Rogers County Assessor Scott Marsh held a town hall forum Monday evening at the Claremore Vessel Church, the third in a series of forums scheduled for the remainder of March in Claremore.
The forums held in various municipalities are geared towards helping the public understand the role of the assessor's office and respond to questions fielded by citizens.
Marsh gave an overview of statutes the assessor's office must follow, such as:
• the history of the ad valorem (taxation according to value)
• visual inspection
• valuation process and methods
• property owner tax rights
• exemption qualifications and limitations
• how levies affect property taxes
Ad valorem, Marsh said, was codified in the Constitution of Oklahoma in 1907 and relates to taxes based on the value of a transaction or of property. Last year, 4,224 deeds were processed in the assessor's office.
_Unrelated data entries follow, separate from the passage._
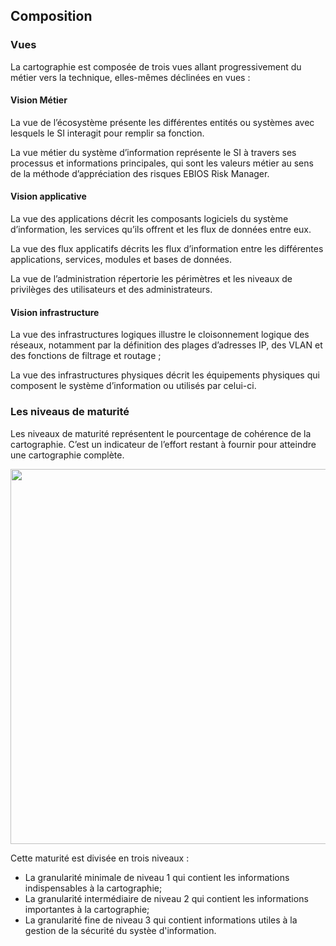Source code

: ## Composition

### Vues

La cartographie est composée de trois vues allant progressivement du métier vers la technique, elles-mêmes déclinées en vues :

#### Vision Métier

La vue de l’écosystème présente les différentes entités ou systèmes avec lesquels le SI interagit pour remplir sa fonction.

La vue métier du système d’information représente le SI à travers ses processus et informations principales, qui sont les valeurs métier au sens de la méthode d’appréciation des risques EBIOS Risk Manager.

#### Vision applicative

La vue des applications décrit les composants logiciels du système d’information, les services qu’ils offrent et les flux de données entre eux.

La vue des flux applicatifs décrits les flux d’information entre les différentes applications, services, modules et bases de données.

La vue de l’administration répertorie les périmètres et les niveaux de privilèges des utilisateurs et des administrateurs.


#### Vision infrastructure

La vue des infrastructures logiques illustre le cloisonnement logique des réseaux, notamment par la définition des plages d’adresses IP, des VLAN et des fonctions de filtrage et routage ;

La vue des infrastructures physiques décrit les équipements physiques qui composent le système d’information ou utilisés par celui-ci.

### Les niveaus de maturité

Les niveaux de maturité représentent le pourcentage de cohérence de la cartographie. C’est un indicateur de l’effort restant à fournir pour atteindre une cartographie complète. 

[<img src="/mercator/images/maturity.png" width="600">](/mercator/images/maturity.png)

Cette maturité est divisée en trois niveaux :

* La granularité minimale de niveau 1 qui contient les informations indispensables à la cartographie;
* La granularité intermédiaire de niveau 2 qui contient les informations importantes à la cartographie;
* La granularité fine de niveau 3 qui contient informations utiles à la gestion de la sécurité du systèe d'information.

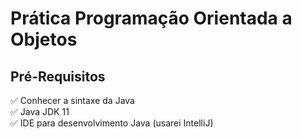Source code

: <h1> Prática Programação Orientada a Objetos</h1>



<h2> Pré-Requisitos</h2>

<p>
✅ Conhecer a sintaxe da Java<br>
✅ Java JDK 11<br>
✅ IDE para desenvolvimento Java (usarei IntelliJ)<br>
</p>


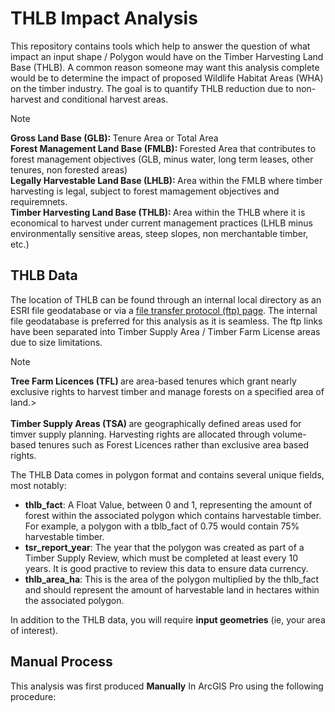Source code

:# THLB Impact Analysis
This repository contains tools which help to answer the question of what impact
an input shape / Polygon would have on the Timber Harvesting Land Base (THLB). A 
common reason someone may want this analysis complete would be to determine the 
impact of proposed Wildlife Habitat Areas (WHA) on the timber industry. The 
goal is to quantify THLB reduction due to non-harvest and conditional harvest 
areas.

>[!Note]
><strong>Gross Land Base (GLB): </strong>Tenure Area or Total Area<br />
><strong>Forest Management Land Base (FMLB): </strong>Forested Area that contributes to forest management objectives (GLB, minus water, long term leases, other tenures, non forested areas)<br />
><strong>Legally Harvestable Land Base (LHLB): </strong>Area within the FMLB where timber harvesting is legal, subject to forest mamagement objectives and requiremnets. <br />
><strong>Timber Harvesting Land Base (THLB): </strong>Area within the THLB where it is economical to harvest under current management practices (LHLB minus environmentally sensitive areas, steep slopes, non merchantable timber, etc.)

## THLB Data
The location of THLB can be found through an internal local directory as an ESRI
file geodatabase or via a [file transfer protocol (ftp) page](https://www.for.gov.bc.ca/ftp/HTS/external/!publish/DataCatalogue_FAIB_Data/THLB/). The internal file geodatabase is preferred for this analysis as it is
seamless. The ftp links have been separated into Timber Supply Area / Timber
Farm License areas due to size limitations. 

>[!Note]
><strong>Tree Farm Licences (TFL) </strong>are area-based tenures which grant nearly exclusive rights to harvest timber and manage forests on a specified area of land.><br />
><br />
><strong>Timber Supply Areas (TSA) </strong>are geographically defined areas used for timver supply planning. Harvesting rights are allocated through volume-based tenures such as Forest Licences rather than exclusive area based rights. 

The THLB Data comes in polygon format and contains several unique fields, most notably:
- **thlb_fact**: A Float Value, between 0 and 1, representing the amount of forest within the associated polygon which contains harvestable timber. For example, a polygon with a tblb_fact of 0.75 would contain 75% harvestable timber.
- **tsr_report_year**: The year that the polygon was created as part of a Timber Supply Review, which must be completed at least every 10 years. It is good practive to review this data to ensure data currency.
- **thlb_area_ha**: This is the area of the polygon multiplied by the thlb_fact and should represent the amount of harvestable land in hectares within the associated polygon.


In addition to the THLB data, you will require **input geometries** (ie, your
area of interest). 



## Manual Process
This analysis was first produced **Manually** In ArcGIS Pro using the following 
procedure:

<!-- 
- Sapsucker
- Williams Sapsucker, At-
- THLB, designed based on the habitat attributes
- Going into forest consultated and going into THLB Impacts
- Trying to go in with our own numbers
- Timber Supply Impact

- Proposed, Within the Proposed WHA Just within the Kootenay Boundary
WHSE_WILDLIFE_MANAGEMENT.WCP_WHA_PROPOSED_SP, refer to the proposal to see the numbers needed to run
4-140, 4-347 to 4-378


- Scripted
- Mostly in the Boundary TSA, One is in the Cranbrook, and some in the 

- Splitting out the THLB into Mature and Immature, 
- Map Product
- Just an Excel File summarizing the in the 

- Immature, Mature, Total
- Each Row
- Merchantable Timber
- Look into it, 
- 
- Timeline, May 23rd for Turnaround time,


- Want to know how much, a bunch of these polygons overlap with old growth deferral areas
- Not legal,  
- So how 


Categories, Hectares
Immature, Mature, Immature-OGMA, Mature OGMA, Total


4-140
4-347-4-378

Connect with Will Burt regarding Mature/ Immature Discrete Classes (80 years?)

Look into Why so many of the WHAs are not in the THLB
- 

WHSE_FOREST_VEGETATION.OGSR_SUPPRTD_OG_HRVST_DFRL_SP

Asb about THLB that exists, but not classified as Mature/Immature (IE, not in the VRI)

Ask Will who has access to upload proposed WHAs

Old Growth Strategic Review, Separate from OGMAs, maybe done by FAIB, Tried to identify all the ogam, and certain priority conservation areas
- Areas that FAIB wants to Defer, and also a technical advisory panel

58.87 / 76.99
 -->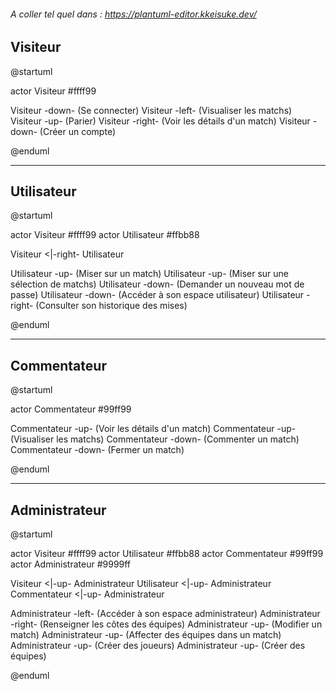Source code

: ###### A coller tel quel dans : https://plantuml-editor.kkeisuke.dev/




## Visiteur

@startuml

actor Visiteur #ffff99

Visiteur -down- (Se connecter)
Visiteur -left- (Visualiser les matchs)
Visiteur -up- (Parier)
Visiteur -right- (Voir les détails d'un match)
Visiteur -down- (Créer un compte)

@enduml


---
## Utilisateur

@startuml

actor Visiteur #ffff99
actor Utilisateur #ffbb88

Visiteur <|-right- Utilisateur

Utilisateur -up- (Miser sur un match)
Utilisateur -up- (Miser sur une sélection de matchs)
Utilisateur -down- (Demander un nouveau mot de passe)
Utilisateur -down- (Accéder à son espace utilisateur)
Utilisateur -right- (Consulter son historique des mises)

@enduml


---
## Commentateur

@startuml

actor Commentateur #99ff99

Commentateur -up- (Voir les détails d'un match)
Commentateur -up- (Visualiser les matchs)
Commentateur -down- (Commenter un match)
Commentateur -down- (Fermer un match)

@enduml


---
## Administrateur

@startuml

actor Visiteur #ffff99
actor Utilisateur #ffbb88
actor Commentateur #99ff99
actor Administrateur #9999ff

Visiteur <|-up- Administrateur
Utilisateur <|-up- Administrateur
Commentateur <|-up- Administrateur

Administrateur -left- (Accéder à son espace administrateur)
Administrateur -right- (Renseigner les côtes des équipes)
Administrateur -up- (Modifier un match)
Administrateur -up- (Affecter des équipes dans un match)
Administrateur -up- (Créer des joueurs)
Administrateur -up- (Créer des équipes)

@enduml
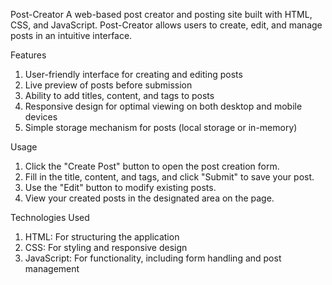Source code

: Post-Creator
A web-based post creator and posting site built with HTML, CSS, and JavaScript. Post-Creator allows users to create, edit, and manage posts in an intuitive interface.

Features
1) User-friendly interface for creating and editing posts
2) Live preview of posts before submission
3) Ability to add titles, content, and tags to posts
4) Responsive design for optimal viewing on both desktop and mobile devices
5) Simple storage mechanism for posts (local storage or in-memory)

Usage
1) Click the "Create Post" button to open the post creation form.
2) Fill in the title, content, and tags, and click "Submit" to save your post.
3) Use the "Edit" button to modify existing posts.
4) View your created posts in the designated area on the page.

Technologies Used
1) HTML: For structuring the application
2) CSS: For styling and responsive design
3) JavaScript: For functionality, including form handling and post management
Marsh explained his department services two areas: visual inspections and assessor support.
According to Oklahoma Statutes, every county in the state must conduct a comprehensive visual inspection program of all taxable property once every four years.
Marsh said all properties are appraised yearly and if the value of the property increases, the owner will receive notification in April regarding the change.
In June, an abstract listing properties and values are filed with the Oklahoma Tax Commission and a report is filed with the Rogers County Excise Board in July.
The taxes are calculated using the assessments and millage rates for area schools, fire districts, and more, he said.
“Once that is done, the tax roll is delivered to the (Rogers) County Treasurer's office after October 1,” he said.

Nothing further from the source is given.